Heute vor zehn Jahren, am 17. Februar 2008 erklärte der albanisch dominierte Kosovo seine Unabhängigkeit von Serbien. Während die albanische Mehrheitsbevölkerung in Pristina und anderen Städten jubelten, reagierten die Kosovo-Serben geschockt. Serbien bekräftigte, die Abspaltung niemals anzuerkennen und im Stadtzentrum von Belgrad kam es zu Demonstrationen und Plünderungen von Geschäften. Zehn Jahre später ist die Gesamtlage viel ruhiger und nüchterner, auch bei den Kosovo-Albanern; die schleppenden Reformen, haben zeigten, dass viele Hoffnungen, die mit der Unabhängigkeit verbunden waren, nicht erfüllt wurden. Das stärkt die politische Opposition; bei der Parlamentswahl im Vorjahr, wurde die Partei „Selbstbestimmung“ von Albin Kurti mit 32 Abgeordneten stärkste Kraft. Im Parlament mit seinen 120 Sitzen verfügt die Mehrparteienkoalition unter Ministerpräsident Ramush Haradinaj nur über eine hauchdünne Mehrheit; über die Lage im Kosovo hat mit Albin Kurti in Pristina unser Balkan-Korrespondent Christian Wehrschütz gesprochen; hier sein Bericht:

Albin Kurti ist ein politischer Aktivist mit langer Erfahrung, nicht nur im Kampf gegen das serbische Regime unter Slobodan Milosevic. Im April 1999 verhaftet, wurde der großgewachsene, schwarzhaarige Kurti, erst im Dezember 2001 freigelassen und kehrte in den Kosovo zurück. Dort machte er rasch mit politischem Aktionismus auf sich aufmerksam, der wiederholt zu Straßenschlachten führte. Trotzdem ist Kurti politisch und ideologisch heute der einzige klare Kontrapunkt zur herrschenden politischen Elite. Seiner Ansicht nach läuft auch die wirtschaftliche Entwicklung des Kosovo in die falsche Richtung; dazu sagt Albin Kurti:

„Wir müssen die Zinssätze senkt und die Frist für die Rückzahlung verlängern, damit lokale Firmen blühen und das Außenhandelsdefizit gesenkt werden kann. Das Geld aus der Diaspora verlässt das Land wie bei einem Ping-Pong-Spiel. Wir kaufen ausländische Waren und das Kapital fließt nur, wird aber nicht vermehrt. Wir brauchen mehr Arbeitsplätze; nur einer von vier Kosovaren und nur eine von acht Frauen haben Arbeit und daher müssen wir unsere Wirtschaftspolitik ändern." 

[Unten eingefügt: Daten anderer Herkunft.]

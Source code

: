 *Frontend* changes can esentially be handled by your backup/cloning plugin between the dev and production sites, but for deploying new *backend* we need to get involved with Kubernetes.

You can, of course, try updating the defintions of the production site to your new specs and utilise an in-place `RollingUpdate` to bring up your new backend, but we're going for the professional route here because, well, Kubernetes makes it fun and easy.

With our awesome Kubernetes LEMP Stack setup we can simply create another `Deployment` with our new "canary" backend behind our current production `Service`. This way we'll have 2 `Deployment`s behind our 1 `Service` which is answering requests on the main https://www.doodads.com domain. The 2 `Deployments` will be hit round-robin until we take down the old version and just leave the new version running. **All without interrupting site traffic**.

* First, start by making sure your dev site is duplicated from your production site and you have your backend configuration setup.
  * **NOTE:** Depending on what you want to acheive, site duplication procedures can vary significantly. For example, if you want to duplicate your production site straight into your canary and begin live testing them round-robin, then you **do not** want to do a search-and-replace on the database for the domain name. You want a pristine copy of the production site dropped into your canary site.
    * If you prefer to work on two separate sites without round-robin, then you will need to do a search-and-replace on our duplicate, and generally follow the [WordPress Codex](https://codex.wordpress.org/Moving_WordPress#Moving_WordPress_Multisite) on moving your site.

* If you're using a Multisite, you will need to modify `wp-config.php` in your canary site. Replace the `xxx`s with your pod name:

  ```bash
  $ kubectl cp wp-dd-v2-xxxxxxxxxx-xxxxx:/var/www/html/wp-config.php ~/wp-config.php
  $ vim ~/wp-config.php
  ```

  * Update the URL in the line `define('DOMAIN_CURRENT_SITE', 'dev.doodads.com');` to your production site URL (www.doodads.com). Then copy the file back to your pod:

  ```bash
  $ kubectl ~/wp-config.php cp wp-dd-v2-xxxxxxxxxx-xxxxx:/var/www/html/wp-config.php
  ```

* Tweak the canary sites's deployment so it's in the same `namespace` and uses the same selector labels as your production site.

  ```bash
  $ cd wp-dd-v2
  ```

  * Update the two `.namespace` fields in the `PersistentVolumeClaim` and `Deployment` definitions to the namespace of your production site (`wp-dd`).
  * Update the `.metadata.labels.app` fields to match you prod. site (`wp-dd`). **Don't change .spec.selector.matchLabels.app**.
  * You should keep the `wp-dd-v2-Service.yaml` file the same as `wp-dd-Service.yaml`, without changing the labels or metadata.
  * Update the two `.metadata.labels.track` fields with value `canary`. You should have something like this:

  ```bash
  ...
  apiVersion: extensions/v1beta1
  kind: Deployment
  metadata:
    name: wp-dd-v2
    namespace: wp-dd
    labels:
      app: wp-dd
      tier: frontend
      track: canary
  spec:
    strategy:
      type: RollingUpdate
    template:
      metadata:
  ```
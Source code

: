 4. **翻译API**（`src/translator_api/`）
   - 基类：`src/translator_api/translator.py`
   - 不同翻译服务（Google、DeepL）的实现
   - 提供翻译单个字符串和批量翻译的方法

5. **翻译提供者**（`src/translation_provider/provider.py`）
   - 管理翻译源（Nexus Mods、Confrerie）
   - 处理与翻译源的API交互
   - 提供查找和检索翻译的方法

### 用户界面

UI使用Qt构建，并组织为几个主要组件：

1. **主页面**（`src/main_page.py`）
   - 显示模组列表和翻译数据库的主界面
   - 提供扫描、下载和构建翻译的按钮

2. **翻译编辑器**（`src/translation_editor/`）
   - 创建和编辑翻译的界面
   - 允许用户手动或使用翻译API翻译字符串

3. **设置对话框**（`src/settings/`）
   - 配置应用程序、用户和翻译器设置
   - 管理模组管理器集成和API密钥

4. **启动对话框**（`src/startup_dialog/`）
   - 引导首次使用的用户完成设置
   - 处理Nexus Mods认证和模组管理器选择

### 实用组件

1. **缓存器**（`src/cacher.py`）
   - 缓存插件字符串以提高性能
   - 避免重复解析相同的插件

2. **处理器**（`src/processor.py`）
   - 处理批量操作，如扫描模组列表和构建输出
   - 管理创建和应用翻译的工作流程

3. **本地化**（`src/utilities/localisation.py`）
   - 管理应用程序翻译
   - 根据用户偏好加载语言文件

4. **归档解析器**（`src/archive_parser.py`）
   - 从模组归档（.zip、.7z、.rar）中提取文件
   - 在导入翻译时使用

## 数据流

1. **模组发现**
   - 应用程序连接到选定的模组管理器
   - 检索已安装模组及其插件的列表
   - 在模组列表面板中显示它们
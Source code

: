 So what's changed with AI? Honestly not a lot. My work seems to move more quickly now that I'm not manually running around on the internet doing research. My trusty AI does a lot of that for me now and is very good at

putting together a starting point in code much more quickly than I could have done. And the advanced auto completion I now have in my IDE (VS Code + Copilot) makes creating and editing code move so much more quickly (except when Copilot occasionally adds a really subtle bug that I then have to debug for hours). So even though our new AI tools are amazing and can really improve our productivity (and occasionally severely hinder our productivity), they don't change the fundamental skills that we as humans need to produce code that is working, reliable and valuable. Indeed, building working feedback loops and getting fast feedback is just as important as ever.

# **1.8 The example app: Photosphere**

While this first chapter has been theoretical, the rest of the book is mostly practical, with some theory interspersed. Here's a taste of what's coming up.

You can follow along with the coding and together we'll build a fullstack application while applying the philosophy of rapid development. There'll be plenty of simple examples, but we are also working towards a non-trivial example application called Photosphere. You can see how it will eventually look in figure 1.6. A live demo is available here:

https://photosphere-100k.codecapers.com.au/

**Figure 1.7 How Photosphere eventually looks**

Wie wenig der Kosovo selbst erzeugt, zeigt der Umstand, dass im Jahre 2016, 60 Prozent der Budgeteinnahmen auf Zölle entfielen; Albin Kurti fordert in diesem Zusammenhang auch ein Änderung des Bildungssystems:

"Natürlich werden wir auf absehbare Zeit keine Mobiltelephone erzeugen; aber es ist lächerlich, dass wir Knoblauch aus China, Kürbiskerne aus der Türkei, Zwiebel aus Ägypten und Hühner aus Brasilien importieren. All das haben unsere Urgroßväter produziert, und die hatten keinen UNI-Abschuss. Jetzt haben wir so viele Menschen mit Universitätsabschlüssen, doch wir importieren Grundnahrungsmittel. Ich bin für einen Wohlfahrtsstaat nach kontinentaleuropäischem Muster; daher bin ich für die EU-Integration, und natürlich für den NATO-Beitritt als Sicherheitsschirm.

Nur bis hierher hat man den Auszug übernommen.